Trudie Chalder, professor of cognitive behavioural psychotherapy, Institute of Psychiatry Psychology & Neuroscience, King's College London, said: "The NICE guidelines for CFS/ME are at odds with the research evidence. Researchers from different Institutions in different countries have found graded exercise therapy and cognitive behaviour therapy to be effective for some patients with CFS. Evidence has shown they reduce fatigue and improve functioning without harm, if delivered by trained therapists in specialist clinics.

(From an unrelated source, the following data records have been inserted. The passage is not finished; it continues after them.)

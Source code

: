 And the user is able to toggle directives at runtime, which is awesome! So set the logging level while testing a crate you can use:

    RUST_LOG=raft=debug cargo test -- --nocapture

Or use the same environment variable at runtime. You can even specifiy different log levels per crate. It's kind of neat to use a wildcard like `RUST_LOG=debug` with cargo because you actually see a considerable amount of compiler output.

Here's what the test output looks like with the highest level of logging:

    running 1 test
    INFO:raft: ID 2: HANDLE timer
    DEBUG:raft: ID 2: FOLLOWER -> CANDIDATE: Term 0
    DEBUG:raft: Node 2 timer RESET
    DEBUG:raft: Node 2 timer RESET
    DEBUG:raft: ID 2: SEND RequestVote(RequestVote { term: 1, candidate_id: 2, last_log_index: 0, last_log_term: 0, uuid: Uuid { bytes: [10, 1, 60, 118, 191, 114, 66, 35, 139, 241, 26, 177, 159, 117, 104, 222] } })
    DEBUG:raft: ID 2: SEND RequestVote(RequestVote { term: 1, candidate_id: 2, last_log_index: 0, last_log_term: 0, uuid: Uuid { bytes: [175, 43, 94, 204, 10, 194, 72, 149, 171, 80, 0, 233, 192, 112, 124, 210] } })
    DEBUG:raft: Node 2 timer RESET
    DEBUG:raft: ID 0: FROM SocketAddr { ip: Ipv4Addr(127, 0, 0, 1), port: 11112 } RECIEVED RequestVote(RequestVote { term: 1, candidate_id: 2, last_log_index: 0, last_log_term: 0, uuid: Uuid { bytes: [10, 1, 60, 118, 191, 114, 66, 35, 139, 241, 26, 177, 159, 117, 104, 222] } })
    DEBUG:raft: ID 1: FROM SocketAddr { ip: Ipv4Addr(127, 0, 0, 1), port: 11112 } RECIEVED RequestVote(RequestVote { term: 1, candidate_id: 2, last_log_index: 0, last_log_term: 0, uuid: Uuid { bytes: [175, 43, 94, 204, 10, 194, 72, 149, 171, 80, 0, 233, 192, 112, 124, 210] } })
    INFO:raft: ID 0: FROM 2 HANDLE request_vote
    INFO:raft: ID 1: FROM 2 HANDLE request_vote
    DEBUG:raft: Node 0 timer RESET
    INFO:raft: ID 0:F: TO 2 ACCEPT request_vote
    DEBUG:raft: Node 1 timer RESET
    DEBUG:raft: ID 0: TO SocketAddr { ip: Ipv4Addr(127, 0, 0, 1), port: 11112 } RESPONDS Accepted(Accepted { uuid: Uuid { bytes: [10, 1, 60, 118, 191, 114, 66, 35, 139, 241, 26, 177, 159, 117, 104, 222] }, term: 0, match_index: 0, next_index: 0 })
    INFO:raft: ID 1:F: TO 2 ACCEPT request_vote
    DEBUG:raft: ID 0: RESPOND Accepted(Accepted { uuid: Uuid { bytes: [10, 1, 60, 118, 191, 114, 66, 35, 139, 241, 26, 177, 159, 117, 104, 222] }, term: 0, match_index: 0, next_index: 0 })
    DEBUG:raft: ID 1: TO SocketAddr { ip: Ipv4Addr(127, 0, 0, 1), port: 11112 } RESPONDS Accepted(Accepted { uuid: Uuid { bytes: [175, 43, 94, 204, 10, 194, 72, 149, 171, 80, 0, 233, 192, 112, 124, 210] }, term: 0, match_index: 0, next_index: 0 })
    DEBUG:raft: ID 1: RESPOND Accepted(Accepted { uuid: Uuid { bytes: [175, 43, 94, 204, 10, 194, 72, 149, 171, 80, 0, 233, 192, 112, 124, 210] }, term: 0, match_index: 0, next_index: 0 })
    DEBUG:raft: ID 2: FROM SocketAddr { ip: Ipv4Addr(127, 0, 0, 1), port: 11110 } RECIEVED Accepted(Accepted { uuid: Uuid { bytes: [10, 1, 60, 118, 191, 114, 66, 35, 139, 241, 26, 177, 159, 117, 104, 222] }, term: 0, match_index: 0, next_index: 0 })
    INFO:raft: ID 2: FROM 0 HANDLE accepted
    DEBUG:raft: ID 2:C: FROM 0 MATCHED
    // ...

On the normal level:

Being a clinician and researcher in this field I can’t help but think clinicians will be confused by this message from a respected organisation."

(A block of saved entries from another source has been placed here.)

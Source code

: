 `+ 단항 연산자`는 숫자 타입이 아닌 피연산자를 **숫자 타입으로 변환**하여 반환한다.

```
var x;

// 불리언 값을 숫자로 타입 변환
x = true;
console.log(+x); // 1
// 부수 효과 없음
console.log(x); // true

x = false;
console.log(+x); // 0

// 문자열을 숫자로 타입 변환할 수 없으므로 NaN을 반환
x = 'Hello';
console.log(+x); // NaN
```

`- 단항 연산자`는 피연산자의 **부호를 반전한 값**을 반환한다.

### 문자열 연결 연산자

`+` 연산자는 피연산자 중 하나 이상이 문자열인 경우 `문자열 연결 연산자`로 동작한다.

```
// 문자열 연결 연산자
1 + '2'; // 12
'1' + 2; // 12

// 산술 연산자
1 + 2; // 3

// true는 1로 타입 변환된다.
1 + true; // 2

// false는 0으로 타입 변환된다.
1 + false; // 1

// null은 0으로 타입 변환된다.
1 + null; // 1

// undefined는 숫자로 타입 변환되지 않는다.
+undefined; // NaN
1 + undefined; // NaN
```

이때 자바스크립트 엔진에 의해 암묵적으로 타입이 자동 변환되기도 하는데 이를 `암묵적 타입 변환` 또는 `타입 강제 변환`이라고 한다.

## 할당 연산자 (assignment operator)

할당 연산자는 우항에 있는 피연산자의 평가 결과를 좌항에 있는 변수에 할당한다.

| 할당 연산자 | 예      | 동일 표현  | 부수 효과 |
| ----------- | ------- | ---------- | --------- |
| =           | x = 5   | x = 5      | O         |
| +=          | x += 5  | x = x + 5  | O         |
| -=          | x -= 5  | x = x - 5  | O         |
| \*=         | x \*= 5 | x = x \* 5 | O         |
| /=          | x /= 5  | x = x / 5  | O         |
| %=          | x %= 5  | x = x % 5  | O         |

Caroline Kingdon, research fellow, research nurse and UK ME/CFS Biobank lead, London School of Hygiene & Tropical Medicine, said: "The new NICE guideline will positively influence the future diagnosis and treatment of people with ME/CFS in the UK and beyond."

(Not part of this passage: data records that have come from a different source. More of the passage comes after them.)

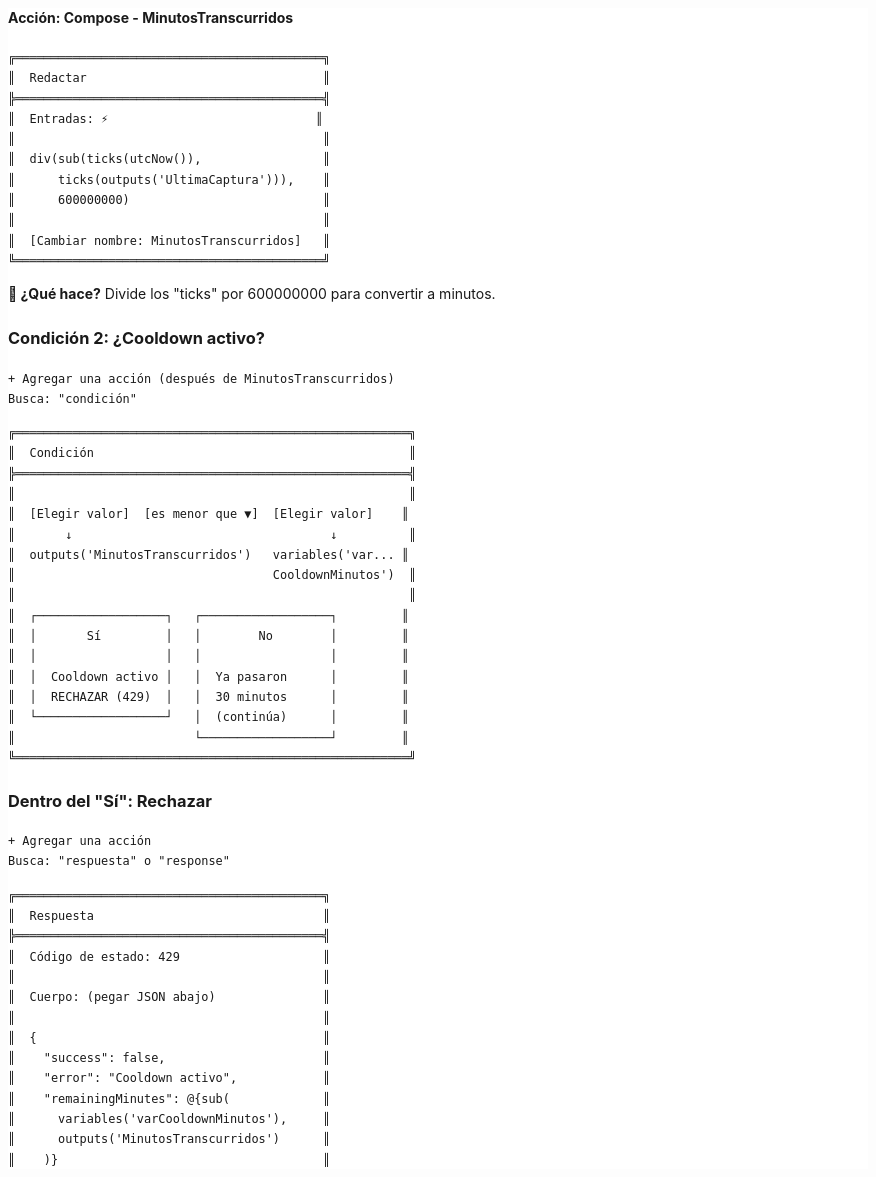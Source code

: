 #### Acción: Compose - MinutosTranscurridos

```
╔═══════════════════════════════════════════╗
║  Redactar                                 ║
╠═══════════════════════════════════════════╣
║  Entradas: ⚡                             ║
║                                           ║
║  div(sub(ticks(utcNow()),                 ║
║      ticks(outputs('UltimaCaptura'))),    ║
║      600000000)                           ║
║                                           ║
║  [Cambiar nombre: MinutosTranscurridos]   ║
╚═══════════════════════════════════════════╝
```

**🧮 ¿Qué hace?** Divide los "ticks" por 600000000 para convertir a minutos.

### Condición 2: ¿Cooldown activo?

```
+ Agregar una acción (después de MinutosTranscurridos)
Busca: "condición"
```

```
╔═══════════════════════════════════════════════════════╗
║  Condición                                            ║
╠═══════════════════════════════════════════════════════╣
║                                                       ║
║  [Elegir valor]  [es menor que ▼]  [Elegir valor]    ║
║       ↓                                    ↓          ║
║  outputs('MinutosTranscurridos')   variables('var... ║
║                                    CooldownMinutos')  ║
║                                                       ║
║  ┌──────────────────┐   ┌──────────────────┐         ║
║  │       Sí         │   │        No        │         ║
║  │                  │   │                  │         ║
║  │  Cooldown activo │   │  Ya pasaron      │         ║
║  │  RECHAZAR (429)  │   │  30 minutos      │         ║
║  └──────────────────┘   │  (continúa)      │         ║
║                         └──────────────────┘         ║
╚═══════════════════════════════════════════════════════╝
```

### Dentro del "Sí": Rechazar

```
+ Agregar una acción
Busca: "respuesta" o "response"
```

```
╔═══════════════════════════════════════════╗
║  Respuesta                                ║
╠═══════════════════════════════════════════╣
║  Código de estado: 429                    ║
║                                           ║
║  Cuerpo: (pegar JSON abajo)               ║
║                                           ║
║  {                                        ║
║    "success": false,                      ║
║    "error": "Cooldown activo",            ║
║    "remainingMinutes": @{sub(             ║
║      variables('varCooldownMinutos'),     ║
║      outputs('MinutosTranscurridos')      ║
║    )}                                     ║
```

She added: "While treatments that could cause further harm to people with ME/CFS have been removed, CBT continues to be recommended as an adjunct therapy – as in any chronic illness. Those profoundly affected by ME/CFS and their carers will welcome the emphasis on the provision of individualised care by a multidisciplinary team. The guideline promises to treat people with ME/CFS with compassion, ensuring that the care they receive is safe and of the highest standard, and is delivered appropriately according to the needs of the individual."
Peter White, emeritus professor of psychological medicine, Queen Mary University of London (QMUL), said: "Having looked after many patients with this illness, I worry that this guideline seems to suggest that patients need to learn to live with CFS/ME, rather than be helped to recover from it. NICE have banned graded exercise therapy, in spite of it being found to be helpful in a major Cochrane systematic review, while recommending an energy management programme, which involves 'staying within your energy limits', for which there is little evidence for it helping, and some evidence that it doesn't."
Dr Alastair Miller, consultant physician in infectious disease and internal medicine, said: "It is unfortunate that NICE continue to misrepresent GET as 'fixed incremental increases in physical activity or exercise' whereas in practice, the approach in most CFS/ME clinics has always been to tailor increasing activity to individual's needs and requirements in line with their current recommendations in section 1.11. It is also unfortunate that they say that exercise/activity cannot be regarded as a 'cure' for CFS/ME and yet they accept that it may relieve symptoms. There is no such thing as asymptomatic CFS/ME therefore if you have no symptoms you have no disease. It is unfortunate that so much emphasis is given to working 'within current energy limits' rather than a gentle and controlled pushing of those limits. However, it is to be welcomed that clinics will still be able to provide appropriate personalised activity and exercise programmes for those patients in whom it is felt to be appropriate."
The guidance was welcomed by the group Action for ME. Medical Adviser, Dr David Strain, said: "The Guideline should drive better acceptance of ME as a serious medical condition and encourage doctors to personalise care based on individual needs. It is a real opportunity for doctors to transform the care patients receive."